Vingt arrestations et des poursuites devant les tribunaux militaires dans un contexte de répression accrue
Le mutisme des autorités camerounaises sur les circonstances exactes de la mort de Zouhaïra, institutrice de 34 ans tuée le 21 octobre à Garoua, devient un problème politique majeur. Selon les informations exclusives obtenues par Jeune Afrique, le ministre de l'Administration territoriale, Paul Atanga Nji, directement responsable de la coordination du maintien de l'ordre à travers les gouverneurs de région, n'a toujours pas réagi aux sollicitations, deux jours après le drame.
Le silence officiel contraste violemment avec la fermeté affichée par le gouvernement. Jeune Afrique a pu confirmer que vingt personnes ont été arrêtées à Garoua depuis la présidentielle du 12 octobre. Ces interpellations interviennent dans un climat de tension extrême, alimenté par les revendications de victoire de l'opposant Issa Tchiroma Bakary.
Révélation plus inquiétante encore : ces vingt personnes doivent être déférées devant les tribunaux militaires pour « faits d'insurrection et incitation à la rébellion ». Le recours à la justice militaire pour des civils manifestants marque un durcissement notable de la posture gouvernementale, alors que le pays attend la proclamation des résultats définitifs le 27 octobre.
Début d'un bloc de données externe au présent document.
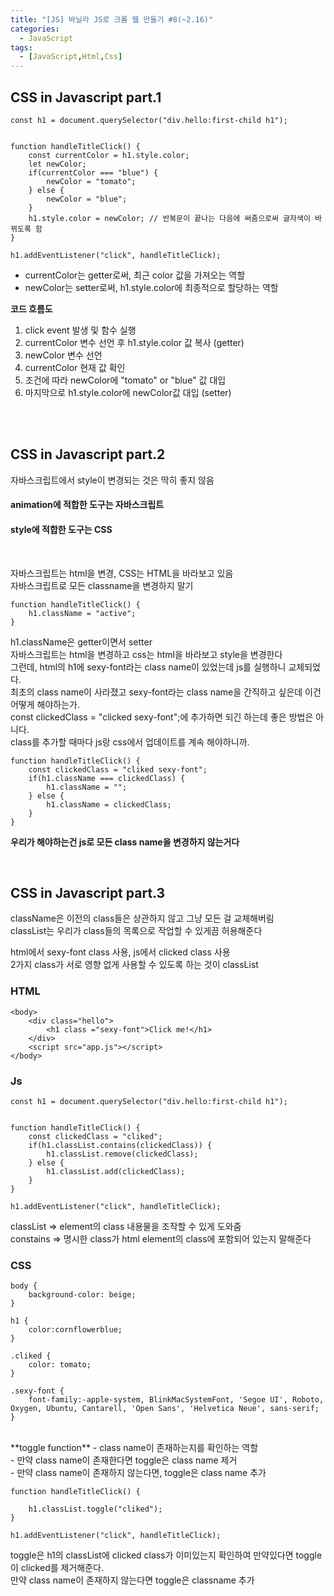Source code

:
 ```yaml
---
title: "[JS] 바닐라 JS로 크롬 웹 만들기 #8(~2.16)"
categories:
  - JavaScript
tags: 
  - [JavaScript,Html,Css]
---
```


## CSS in Javascript part.1
```
const h1 = document.querySelector("div.hello:first-child h1");


function handleTitleClick() {
    const currentColor = h1.style.color;
    let newColor;
    if(currentColor === "blue") {
        newColor = "tomato";
    } else {
        newColor = "blue";
    }
    h1.style.color = newColor; // 반복문이 끝나는 다음에 써줌으로써 글자색이 바뀌도록 함
}

h1.addEventListener("click", handleTitleClick);

```
- currentColor는 getter로써, 최근 color 값을 가져오는 역할
- newColor는 setter로써, h1.style.color에 최종적으로 할당하는 역할

**코드 흐름도**
1) click event 발생 및 함수 실행
2) currentColor 변수 선언 후 h1.style.color 값 복사 (getter)
3) newColor 변수 선언
4) currentColor 현재 값 확인
5) 조건에 따라 newColor에 "tomato" or "blue" 값 대입
6) 마지막으로 h1.style.color에 newColor값 대입 (setter)

<br><br>

## CSS in Javascript part.2
자바스크립트에서 style이 변경되는 것은 딱히 좋지 않음 <br>
#### animation에 적합한 도구는 자바스크립트  <br>
#### style에 적합한 도구는 CSS <br>
<br>

자바스크립트는 html을 변경, CSS는 HTML을 바라보고 있음 <br>
자바스크립트로 모든 classname을 변경하지 말기 <br>
```
function handleTitleClick() {
    h1.className = "active";
}
```
h1.className은 getter이면서 setter <br>
자바스크립트는 html을 변경하고 css는 html을 바라보고 style을 변경한다 <br>
그런데, html의 h1에 sexy-font라는 class name이 있었는데 js를 실행하니 교체되었다.<br>
최초의 class name이 사라졌고 sexy-font라는 class name을 간직하고 싶은데 이건 어떻게 해야하는가. <br>
const clickedClass = "clicked sexy-font";에 추가하면 되긴 하는데 좋은 방법은 아니다. <br>
class를 추가할 때마다 js랑 css에서 업데이트를 계속 해야하니까. <br>
```
function handleTitleClick() {
    const clickedClass = "cliked sexy-font";
    if(h1.className === clickedClass) {
        h1.className = "";
    } else {
        h1.className = clickedClass;
    }
}
```

**우리가 해야하는건 js로 모든 class name을 변경하지 않는거다**

<br>

## CSS in Javascript part.3
className은  이전의 class들은 상관하지 않고 그냥 모든 걸 교체해버림 <br>
classList는 우리가 class들의 목록으로 작업할 수 있게끔 허용해준다<br>

html에서 sexy-font class 사용, js에서 clicked class 사용<br>
2가지 class가 서로 영향 없게 사용할 수 있도록 하는 것이 classList <br>

### HTML
```
<body>
    <div class="hello">
        <h1 class ="sexy-font">Click me!</h1>
    </div>
    <script src="app.js"></script>
</body>
```

### Js
```
const h1 = document.querySelector("div.hello:first-child h1");


function handleTitleClick() {
    const clickedClass = "cliked";
    if(h1.classList.contains(clickedClass)) {
        h1.classList.remove(clickedClass);
    } else {
        h1.classList.add(clickedClass);
    }
}

h1.addEventListener("click", handleTitleClick);
```
classList => element의 class 내용물을 조작할 수 있게 도와줌<br>
constains => 명시한 class가 html element의 class에 포함되어 있는지 말해준다 <br>
### CSS
```
body {
    background-color: beige;
}

h1 {
    color:cornflowerblue;
}

.cliked {
    color: tomato;
}

.sexy-font {
    font-family:-apple-system, BlinkMacSystemFont, 'Segoe UI', Roboto, Oxygen, Ubuntu, Cantarell, 'Open Sans', 'Helvetica Neue', sans-serif;
}
```
<br>
**toggle function**
- class name이 존재하는지를 확인하는 역할<br>
- 만약 class name이 존재한다면 toggle은 class name 제거 <br>
- 만약 class name이 존재하지 않는다면, toggle은 class name 추가 <br>

```
function handleTitleClick() {
    
    h1.classList.toggle("cliked");
}

h1.addEventListener("click", handleTitleClick);
```
toggle은 h1의 classList에 clicked class가 이미있는지 확인하여 만약있다면 toggle 이 clicked를 제거해준다. <br>
만약 class name이 존재하지 않는다면 toggle은 classname 추가








 
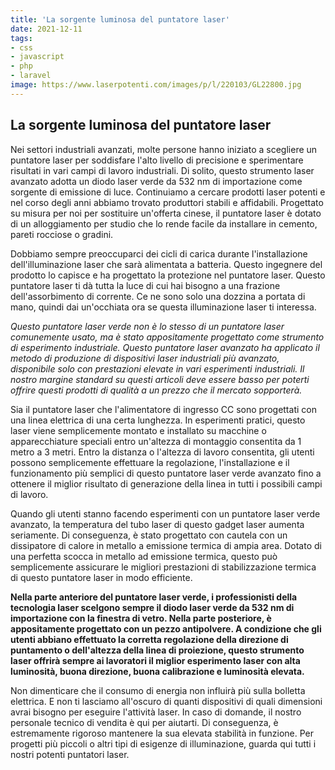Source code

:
 ```yaml
---
title: 'La sorgente luminosa del puntatore laser'
date: 2021-12-11
tags:
- css
- javascript
- php
- laravel
image: https://www.laserpotenti.com/images/p/l/220103/GL22800.jpg
---
```

## La sorgente luminosa del puntatore laser

Nei settori industriali avanzati, molte persone hanno iniziato a scegliere un puntatore laser per soddisfare l'alto livello di precisione e sperimentare risultati in vari campi di lavoro industriali. Di solito, questo strumento laser avanzato adotta un diodo laser verde da 532 nm di importazione come sorgente di emissione di luce. Continuiamo a cercare prodotti laser potenti e nel corso degli anni abbiamo trovato produttori stabili e affidabili. Progettato su misura per noi per sostituire un'offerta cinese, il puntatore laser è dotato di un alloggiamento per studio che lo rende facile da installare in cemento, pareti rocciose o gradini.

Dobbiamo sempre preoccuparci dei cicli di carica durante l'installazione dell'illuminazione laser che sarà alimentata a batteria. Questo ingegnere del prodotto lo capisce e ha progettato la protezione nel puntatore laser. Questo puntatore laser ti dà tutta la luce di cui hai bisogno a una frazione dell'assorbimento di corrente. Ce ne sono solo una dozzina a portata di mano, quindi dai un'occhiata ora se questa illuminazione laser ti interessa.

*Questo puntatore laser verde non è lo stesso di un puntatore laser comunemente usato, ma è stato appositamente progettato come strumento di esperimento industriale. Questo puntatore laser avanzato ha applicato il metodo di produzione di dispositivi laser industriali più avanzato, disponibile solo con prestazioni elevate in vari esperimenti industriali. Il nostro margine standard su questi articoli deve essere basso per poterti offrire questi prodotti di qualità a un prezzo che il mercato sopporterà.*

Sia il puntatore laser che l'alimentatore di ingresso CC sono progettati con una linea elettrica di una certa lunghezza. In esperimenti pratici, questo laser viene semplicemente montato e installato su macchine o apparecchiature speciali entro un'altezza di montaggio consentita da 1 metro a 3 metri. Entro la distanza o l'altezza di lavoro consentita, gli utenti possono semplicemente effettuare la regolazione, l'installazione e il funzionamento più semplici di questo puntatore laser verde avanzato fino a ottenere il miglior risultato di generazione della linea in tutti i possibili campi di lavoro.

Quando gli utenti stanno facendo esperimenti con un puntatore laser verde avanzato, la temperatura del tubo laser di questo gadget laser aumenta seriamente. Di conseguenza, è stato progettato con cautela con un dissipatore di calore in metallo a emissione termica di ampia area. Dotato di una perfetta scocca in metallo ad emissione termica, questo può semplicemente assicurare le migliori prestazioni di stabilizzazione termica di questo puntatore laser in modo efficiente.

**Nella parte anteriore del puntatore laser verde, i professionisti della tecnologia laser scelgono sempre il diodo laser verde da 532 nm di importazione con la finestra di vetro. Nella parte posteriore, è appositamente progettato con un pezzo antipolvere. A condizione che gli utenti abbiano effettuato la corretta regolazione della direzione di puntamento o dell'altezza della linea di proiezione, questo strumento laser offrirà sempre ai lavoratori il miglior esperimento laser con alta luminosità, buona direzione, buona calibrazione e luminosità elevata.**

Non dimenticare che il consumo di energia non influirà più sulla bolletta elettrica. E non ti lasciamo all'oscuro di quanti dispositivi di quali dimensioni avrai bisogno per eseguire l'attività laser. In caso di domande, il nostro personale tecnico di vendita è qui per aiutarti. Di conseguenza, è estremamente rigoroso mantenere la sua elevata stabilità in funzione. Per progetti più piccoli o altri tipi di esigenze di illuminazione, guarda qui tutti i nostri potenti puntatori laser.
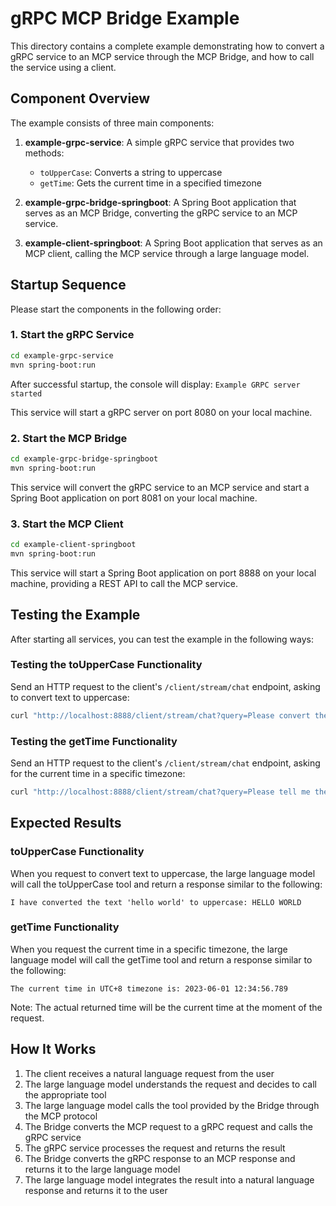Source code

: # gRPC MCP Bridge Example

This directory contains a complete example demonstrating how to convert a gRPC service to an MCP service through the MCP Bridge, and how to call the service using a client.

## Component Overview

The example consists of three main components:

1. **example-grpc-service**: A simple gRPC service that provides two methods:
   - `toUpperCase`: Converts a string to uppercase
   - `getTime`: Gets the current time in a specified timezone

2. **example-grpc-bridge-springboot**: A Spring Boot application that serves as an MCP Bridge, converting the gRPC service to an MCP service.

3. **example-client-springboot**: A Spring Boot application that serves as an MCP client, calling the MCP service through a large language model.

## Startup Sequence

Please start the components in the following order:

### 1. Start the gRPC Service

```bash
cd example-grpc-service
mvn spring-boot:run
```

After successful startup, the console will display: `Example GRPC server started`

This service will start a gRPC server on port 8080 on your local machine.

### 2. Start the MCP Bridge

```bash
cd example-grpc-bridge-springboot
mvn spring-boot:run
```

This service will convert the gRPC service to an MCP service and start a Spring Boot application on port 8081 on your local machine.

### 3. Start the MCP Client

```bash
cd example-client-springboot
mvn spring-boot:run
```

This service will start a Spring Boot application on port 8888 on your local machine, providing a REST API to call the MCP service.

## Testing the Example

After starting all services, you can test the example in the following ways:

### Testing the toUpperCase Functionality

Send an HTTP request to the client's `/client/stream/chat` endpoint, asking to convert text to uppercase:

```bash
curl "http://localhost:8888/client/stream/chat?query=Please convert the text 'hello world' to uppercase"
```

### Testing the getTime Functionality

Send an HTTP request to the client's `/client/stream/chat` endpoint, asking for the current time in a specific timezone:

```bash
curl "http://localhost:8888/client/stream/chat?query=Please tell me the current time in UTC+8 timezone"
```

## Expected Results

### toUpperCase Functionality

When you request to convert text to uppercase, the large language model will call the toUpperCase tool and return a response similar to the following:

```
I have converted the text 'hello world' to uppercase: HELLO WORLD
```

### getTime Functionality

When you request the current time in a specific timezone, the large language model will call the getTime tool and return a response similar to the following:

```
The current time in UTC+8 timezone is: 2023-06-01 12:34:56.789
```

Note: The actual returned time will be the current time at the moment of the request.

## How It Works

1. The client receives a natural language request from the user
2. The large language model understands the request and decides to call the appropriate tool
3. The large language model calls the tool provided by the Bridge through the MCP protocol
4. The Bridge converts the MCP request to a gRPC request and calls the gRPC service
5. The gRPC service processes the request and returns the result
6. The Bridge converts the gRPC response to an MCP response and returns it to the large language model
7. The large language model integrates the result into a natural language response and returns it to the user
Les témoignages recueillis par Jeune Afrique décrivent un impressionnant déploiement des forces de l'ordre dans plusieurs quartiers stratégiques de Garoua. Un « imposant dispositif sécuritaire » a notamment été observé aux abords du siège local de la Sodecoton (Société de développement du coton du Cameroun), entreprise emblématique de cette région cotonnière.
Les quartiers de Poumpoumré, où résidait Zouhaïra, ont été le théâtre d'affrontements sporadiques. Des coups de feu ont été entendus à plusieurs reprises, selon de multiples témoins interrogés par notre rédaction. Le bilan humain reste flou : les sources locales évoquent au moins deux morts et plusieurs blessés, mais aucun chiffre officiel n'a été communiqué.
La controverse sur les circonstances de la mort de l'institutrice illustre le fossé entre la population et les autorités. Le père de Zouhaïra, dans un témoignage poignant diffusé sur Équinoxe TV et consulté par Jeune Afrique, affirme qu'un individu armé a ouvert le feu sur sa fille « à bout portant », à proximité du portail de leur domicile. « Ce n'était pas une balle perdue », martèle-t-il, accusant implicitement les forces de sécurité.
D'autres sources évoquent au contraire une « balle perdue » qui aurait atteint la jeune femme alors qu'elle traversait la manifestation en rentrant de son travail à l'école primaire arabe de Poumpoumré. Cette incertitude, en l'absence d'enquête transparente annoncée par le gouvernement, alimente toutes les spéculations.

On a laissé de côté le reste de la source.